Sony is ponying up $65 million for Grouper, once a leader in the P2P sharing space, but now a straggler lagging behind some of the newer rivals. The deal, while good news for Grouper team, indicates a larger malady that has gripped Sony: confusion.
The deal is between Sony Pictures, but the management teams are talking about devices, cameras and in house distribution. Sony Pictures does legal content, Grouper – well it has a bit of “anything goes” culture. Given Sony’s past track record when it comes to “synergies” this buy is mysterious at best.
Sony has bigger problems: it is an electronics giant which hasn’t had a hit in years; it doesn’t have a single must have device on the market; the future of its savior in recent times, the PlayStation, is still questionable, and its core CE business is getting commoditized. Without great devices, Sony is just another fading brand, living off its glory days. Music and Movie businesses are going nowhere fast.

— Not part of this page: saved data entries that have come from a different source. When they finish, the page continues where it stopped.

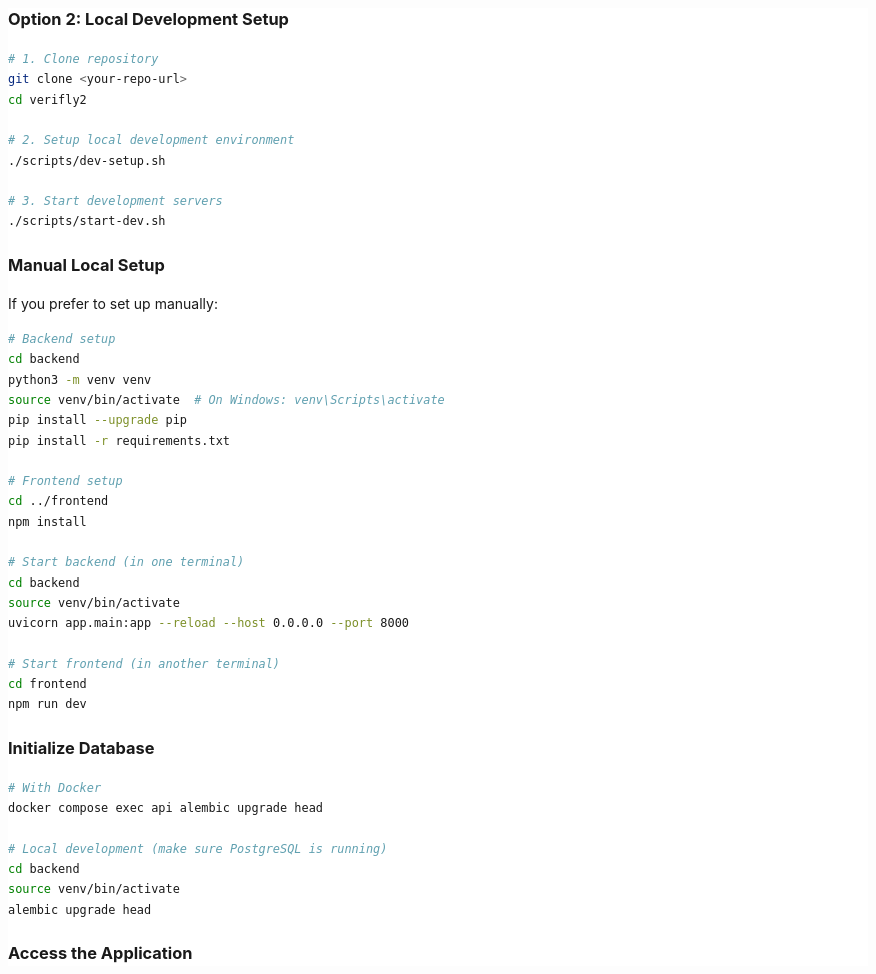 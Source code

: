 ### Option 2: Local Development Setup

```bash
# 1. Clone repository
git clone <your-repo-url>
cd verifly2

# 2. Setup local development environment
./scripts/dev-setup.sh

# 3. Start development servers
./scripts/start-dev.sh
```

### Manual Local Setup

If you prefer to set up manually:

```bash
# Backend setup
cd backend
python3 -m venv venv
source venv/bin/activate  # On Windows: venv\Scripts\activate
pip install --upgrade pip
pip install -r requirements.txt

# Frontend setup
cd ../frontend
npm install

# Start backend (in one terminal)
cd backend
source venv/bin/activate
uvicorn app.main:app --reload --host 0.0.0.0 --port 8000

# Start frontend (in another terminal)
cd frontend
npm run dev
```

### Initialize Database

```bash
# With Docker
docker compose exec api alembic upgrade head

# Local development (make sure PostgreSQL is running)
cd backend
source venv/bin/activate
alembic upgrade head
```

### Access the Application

What it needs is complete revitalization, a focus and a plan – maybe Grouper is start of that, but I am not holding my breath.
Update: Hitwise data shows that Grouper.com has increased its market share of web visits by 1,678% from January 2006 to July 2006. Comparing the week ending August 19, 2006 versus the week ending January
7, 2006 Grouper.com has increased its market share of visits by 1,144%. Grouper.com received 41.10% of traffic from the Yahoo! Video Search website for the month of July 2006.